I feriti superano quota 4.300, tanti i connazionali che non stanno ancora rispondendo a chi li cerca, fa sapere la Farnesina. Distruzione totale nei centri sulla costa e a La Guaira, iniziano ad arrivare gli aiuti internazionali
Una corsa contro il tempo. I soccorsi venezuelani sono ancora alla ricerca di eventuali sopravvissuti intrappolati sotto le macerie che ha provocato il doppio sisma di giovedì notte. Attualmente, il conteggio di morti e feriti ha raggiunto un nuovo picco, destinato forse a non essere definitivo: il ministro della Salute Carlos Alvarado ha infatti palato di 235 morti e 4.300 feriti, oltre a quasi 50mila dispersi. Tra le vittime accertate figura anche un cittadino italiano. Risultano però ancora molte segnalazioni di connazionali che non rispondono, fa sapere la Farnesina.
Ci sono diversi fattori che stanno complicando la situazione: da un lato l’imbottigliamento, con tanti pazienti che arrivano in pronto soccorsi già sovraccarichi, cui si aggiunge la paralisi dei trasporti di emergenza, impossibilitati a garantire un triage tempestivo a causa delle arterie stradali interrotte e dei blackout diffusi. C’è anche un tema di gestione dell’enorme emergenza da parte delle autorità, con comunicazioni d'emergenza che procedono a singhiozzo e intere aree municipali isolate dal resto del paese.
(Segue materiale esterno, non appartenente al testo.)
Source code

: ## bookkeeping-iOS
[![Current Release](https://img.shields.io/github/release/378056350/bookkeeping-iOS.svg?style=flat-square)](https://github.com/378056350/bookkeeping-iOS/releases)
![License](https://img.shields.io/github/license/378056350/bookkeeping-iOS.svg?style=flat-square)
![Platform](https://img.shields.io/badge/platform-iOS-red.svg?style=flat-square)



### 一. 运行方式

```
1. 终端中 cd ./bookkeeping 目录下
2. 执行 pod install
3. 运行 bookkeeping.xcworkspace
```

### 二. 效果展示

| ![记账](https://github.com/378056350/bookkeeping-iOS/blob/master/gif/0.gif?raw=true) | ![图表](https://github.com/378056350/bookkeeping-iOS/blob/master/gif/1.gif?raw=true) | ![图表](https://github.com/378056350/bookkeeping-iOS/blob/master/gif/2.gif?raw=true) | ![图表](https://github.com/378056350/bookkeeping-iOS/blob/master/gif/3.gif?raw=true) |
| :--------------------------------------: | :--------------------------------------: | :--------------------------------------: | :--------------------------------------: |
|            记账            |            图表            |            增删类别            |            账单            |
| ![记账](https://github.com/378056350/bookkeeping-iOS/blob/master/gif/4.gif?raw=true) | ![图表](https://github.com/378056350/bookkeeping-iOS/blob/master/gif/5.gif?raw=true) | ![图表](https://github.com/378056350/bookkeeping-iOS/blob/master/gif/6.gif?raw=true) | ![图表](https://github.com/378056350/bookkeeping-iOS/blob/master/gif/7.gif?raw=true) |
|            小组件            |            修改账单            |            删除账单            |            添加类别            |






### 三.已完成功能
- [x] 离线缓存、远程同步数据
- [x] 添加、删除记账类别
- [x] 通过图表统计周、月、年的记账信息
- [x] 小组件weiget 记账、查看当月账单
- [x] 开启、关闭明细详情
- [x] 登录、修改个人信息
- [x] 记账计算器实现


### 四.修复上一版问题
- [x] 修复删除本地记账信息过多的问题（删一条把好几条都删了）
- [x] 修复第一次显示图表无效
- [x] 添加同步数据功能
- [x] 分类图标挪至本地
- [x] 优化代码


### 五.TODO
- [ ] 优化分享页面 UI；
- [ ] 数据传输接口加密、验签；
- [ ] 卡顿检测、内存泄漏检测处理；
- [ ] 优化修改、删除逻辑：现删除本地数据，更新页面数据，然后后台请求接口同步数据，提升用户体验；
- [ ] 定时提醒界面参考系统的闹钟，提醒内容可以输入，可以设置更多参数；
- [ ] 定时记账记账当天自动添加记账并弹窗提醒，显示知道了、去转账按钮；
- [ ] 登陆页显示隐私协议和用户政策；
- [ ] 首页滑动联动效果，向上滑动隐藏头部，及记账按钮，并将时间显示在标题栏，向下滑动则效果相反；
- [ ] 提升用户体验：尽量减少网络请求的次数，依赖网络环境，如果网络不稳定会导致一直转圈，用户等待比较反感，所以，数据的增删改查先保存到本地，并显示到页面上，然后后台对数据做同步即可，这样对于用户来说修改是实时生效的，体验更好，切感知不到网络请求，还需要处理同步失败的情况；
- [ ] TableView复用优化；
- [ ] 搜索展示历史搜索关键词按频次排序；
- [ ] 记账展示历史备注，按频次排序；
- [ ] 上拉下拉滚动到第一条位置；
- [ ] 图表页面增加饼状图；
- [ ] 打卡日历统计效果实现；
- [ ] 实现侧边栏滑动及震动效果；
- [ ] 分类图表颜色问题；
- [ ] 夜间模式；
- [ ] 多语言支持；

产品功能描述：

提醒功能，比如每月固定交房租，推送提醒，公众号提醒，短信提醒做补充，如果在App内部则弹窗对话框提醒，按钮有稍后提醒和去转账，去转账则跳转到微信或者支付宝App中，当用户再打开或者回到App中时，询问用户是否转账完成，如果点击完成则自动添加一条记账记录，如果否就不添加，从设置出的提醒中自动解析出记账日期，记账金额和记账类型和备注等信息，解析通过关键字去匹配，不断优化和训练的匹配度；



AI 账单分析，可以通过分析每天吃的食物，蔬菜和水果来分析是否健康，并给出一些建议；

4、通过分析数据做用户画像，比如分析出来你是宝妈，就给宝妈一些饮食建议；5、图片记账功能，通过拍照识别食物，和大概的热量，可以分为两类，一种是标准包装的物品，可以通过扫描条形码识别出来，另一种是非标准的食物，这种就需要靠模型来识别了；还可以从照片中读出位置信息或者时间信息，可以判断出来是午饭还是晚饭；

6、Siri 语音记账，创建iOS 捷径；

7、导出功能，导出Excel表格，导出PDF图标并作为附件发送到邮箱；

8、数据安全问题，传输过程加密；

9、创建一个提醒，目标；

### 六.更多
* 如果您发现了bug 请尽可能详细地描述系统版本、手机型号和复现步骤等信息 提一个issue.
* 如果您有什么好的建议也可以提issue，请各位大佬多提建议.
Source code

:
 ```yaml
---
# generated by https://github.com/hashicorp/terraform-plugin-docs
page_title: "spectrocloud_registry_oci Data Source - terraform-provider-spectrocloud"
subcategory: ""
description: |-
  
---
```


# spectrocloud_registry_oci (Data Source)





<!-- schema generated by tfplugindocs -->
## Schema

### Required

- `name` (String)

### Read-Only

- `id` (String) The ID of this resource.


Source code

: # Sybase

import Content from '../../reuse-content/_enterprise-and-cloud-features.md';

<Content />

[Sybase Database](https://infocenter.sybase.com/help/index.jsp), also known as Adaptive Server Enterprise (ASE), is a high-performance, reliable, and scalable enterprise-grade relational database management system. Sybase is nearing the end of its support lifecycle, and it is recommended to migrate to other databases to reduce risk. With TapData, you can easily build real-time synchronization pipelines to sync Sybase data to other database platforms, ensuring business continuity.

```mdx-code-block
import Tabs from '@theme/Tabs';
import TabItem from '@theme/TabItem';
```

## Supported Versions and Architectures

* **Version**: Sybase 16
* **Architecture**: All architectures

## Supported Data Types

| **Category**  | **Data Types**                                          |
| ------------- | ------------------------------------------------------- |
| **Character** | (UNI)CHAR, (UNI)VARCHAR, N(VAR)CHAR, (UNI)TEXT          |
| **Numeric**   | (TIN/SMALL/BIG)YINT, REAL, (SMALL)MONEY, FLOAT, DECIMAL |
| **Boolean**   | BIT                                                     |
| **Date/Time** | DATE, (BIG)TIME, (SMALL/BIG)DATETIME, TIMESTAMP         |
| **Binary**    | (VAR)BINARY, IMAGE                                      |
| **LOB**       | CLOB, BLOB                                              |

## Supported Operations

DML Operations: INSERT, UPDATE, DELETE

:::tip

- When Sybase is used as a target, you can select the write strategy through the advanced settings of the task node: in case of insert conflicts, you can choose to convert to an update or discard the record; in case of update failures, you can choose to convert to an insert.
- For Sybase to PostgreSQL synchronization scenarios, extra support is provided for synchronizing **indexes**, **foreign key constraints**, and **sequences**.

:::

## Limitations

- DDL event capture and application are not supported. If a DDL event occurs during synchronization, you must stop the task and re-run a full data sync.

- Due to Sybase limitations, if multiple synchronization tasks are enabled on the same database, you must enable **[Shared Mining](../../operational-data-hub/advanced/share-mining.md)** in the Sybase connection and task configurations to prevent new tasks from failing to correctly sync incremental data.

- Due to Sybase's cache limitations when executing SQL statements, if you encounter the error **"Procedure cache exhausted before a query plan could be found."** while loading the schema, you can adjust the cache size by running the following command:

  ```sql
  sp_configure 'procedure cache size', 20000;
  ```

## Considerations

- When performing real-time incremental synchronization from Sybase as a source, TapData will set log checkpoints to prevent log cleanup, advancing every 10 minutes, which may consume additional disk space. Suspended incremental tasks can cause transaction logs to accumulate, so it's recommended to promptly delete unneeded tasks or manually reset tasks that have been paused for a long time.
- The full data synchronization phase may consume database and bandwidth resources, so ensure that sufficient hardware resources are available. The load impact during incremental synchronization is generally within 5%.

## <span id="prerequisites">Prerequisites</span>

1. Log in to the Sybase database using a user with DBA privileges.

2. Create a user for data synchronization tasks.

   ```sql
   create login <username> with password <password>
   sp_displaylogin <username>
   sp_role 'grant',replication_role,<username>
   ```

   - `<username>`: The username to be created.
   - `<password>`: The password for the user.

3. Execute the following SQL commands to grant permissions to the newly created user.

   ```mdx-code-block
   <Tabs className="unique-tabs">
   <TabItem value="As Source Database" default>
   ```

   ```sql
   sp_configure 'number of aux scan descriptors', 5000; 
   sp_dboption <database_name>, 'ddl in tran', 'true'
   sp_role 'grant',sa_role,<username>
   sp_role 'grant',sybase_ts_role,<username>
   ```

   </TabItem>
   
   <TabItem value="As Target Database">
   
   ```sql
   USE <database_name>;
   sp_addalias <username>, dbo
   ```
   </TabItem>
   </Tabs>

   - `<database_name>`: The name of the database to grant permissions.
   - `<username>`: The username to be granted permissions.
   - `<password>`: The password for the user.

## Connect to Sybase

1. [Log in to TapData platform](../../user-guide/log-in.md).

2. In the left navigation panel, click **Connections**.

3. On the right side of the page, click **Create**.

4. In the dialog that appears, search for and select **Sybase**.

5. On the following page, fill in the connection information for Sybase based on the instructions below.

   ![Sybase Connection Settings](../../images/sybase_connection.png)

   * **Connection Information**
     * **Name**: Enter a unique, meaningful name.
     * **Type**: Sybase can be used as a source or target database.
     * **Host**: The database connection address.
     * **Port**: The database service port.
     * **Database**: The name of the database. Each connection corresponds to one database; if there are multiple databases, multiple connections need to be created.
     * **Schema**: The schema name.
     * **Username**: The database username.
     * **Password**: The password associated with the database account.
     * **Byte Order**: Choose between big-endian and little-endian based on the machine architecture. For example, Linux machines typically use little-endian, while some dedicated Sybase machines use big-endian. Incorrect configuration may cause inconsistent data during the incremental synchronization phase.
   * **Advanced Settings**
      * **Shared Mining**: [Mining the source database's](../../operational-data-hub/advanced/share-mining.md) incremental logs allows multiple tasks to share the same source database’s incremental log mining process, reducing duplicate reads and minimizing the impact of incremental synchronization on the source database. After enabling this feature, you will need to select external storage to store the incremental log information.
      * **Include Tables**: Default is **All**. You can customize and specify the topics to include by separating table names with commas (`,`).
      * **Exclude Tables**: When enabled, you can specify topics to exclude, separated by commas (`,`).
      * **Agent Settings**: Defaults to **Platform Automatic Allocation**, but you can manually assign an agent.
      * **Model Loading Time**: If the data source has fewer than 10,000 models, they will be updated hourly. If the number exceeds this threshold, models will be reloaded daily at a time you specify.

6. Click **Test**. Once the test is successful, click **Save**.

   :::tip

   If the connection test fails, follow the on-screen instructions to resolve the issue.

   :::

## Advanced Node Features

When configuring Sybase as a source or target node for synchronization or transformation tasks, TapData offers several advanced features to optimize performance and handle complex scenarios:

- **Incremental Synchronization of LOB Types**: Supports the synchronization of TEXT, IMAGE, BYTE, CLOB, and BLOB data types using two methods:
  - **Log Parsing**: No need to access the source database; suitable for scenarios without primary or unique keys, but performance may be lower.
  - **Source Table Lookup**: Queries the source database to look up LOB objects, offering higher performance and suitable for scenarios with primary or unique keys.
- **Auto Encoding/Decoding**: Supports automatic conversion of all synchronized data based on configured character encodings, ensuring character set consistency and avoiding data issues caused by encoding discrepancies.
A essere fatale per tanti venezuelani, la rapidità della sequenza sismica, che ha impedito alla popolazione di abbandonare le strutture abitative prima del collasso definitivo dei solai, intrappolando migliaia di nuclei familiari. La distruzione tocca vette pericolose soprattutto nei centri costieri, mentre a La Guaira i crolli continuano anche nel giorno successivo al doppio sisma.
I soccorsi
Intanto, c’è da organizzare l’aiuto internazionale: la presidente a interim Delcy Rodriguez sta mettendo a terra lo sbarco dei soccorritori. Oltre ad aiuti diretti, gli Stati Uniti stanno mobilitando 150 milioni di dollari in aiuti al Venezuela attraverso i propri partner, attingendo a 50 milioni di dollari di nuovi finanziamenti bilaterali destinati a partner sul campo. Sono anche state sospese alcune sanzioni in vigore contro il paese sudamericano fino al 23 ottobre.
Dall’Argentina stanno arrivando medici, tre aerei, due impianti di potabilizzazione, esperti in strutture crollate e quattro brigate di salvataggio, mentre il Messico ha inviato in Venezuela due aerei da trasporto strategico dell'Aeronautica con aiuti umanitari e personale specializzato per assistere le vittime dei terremoti di giovedì.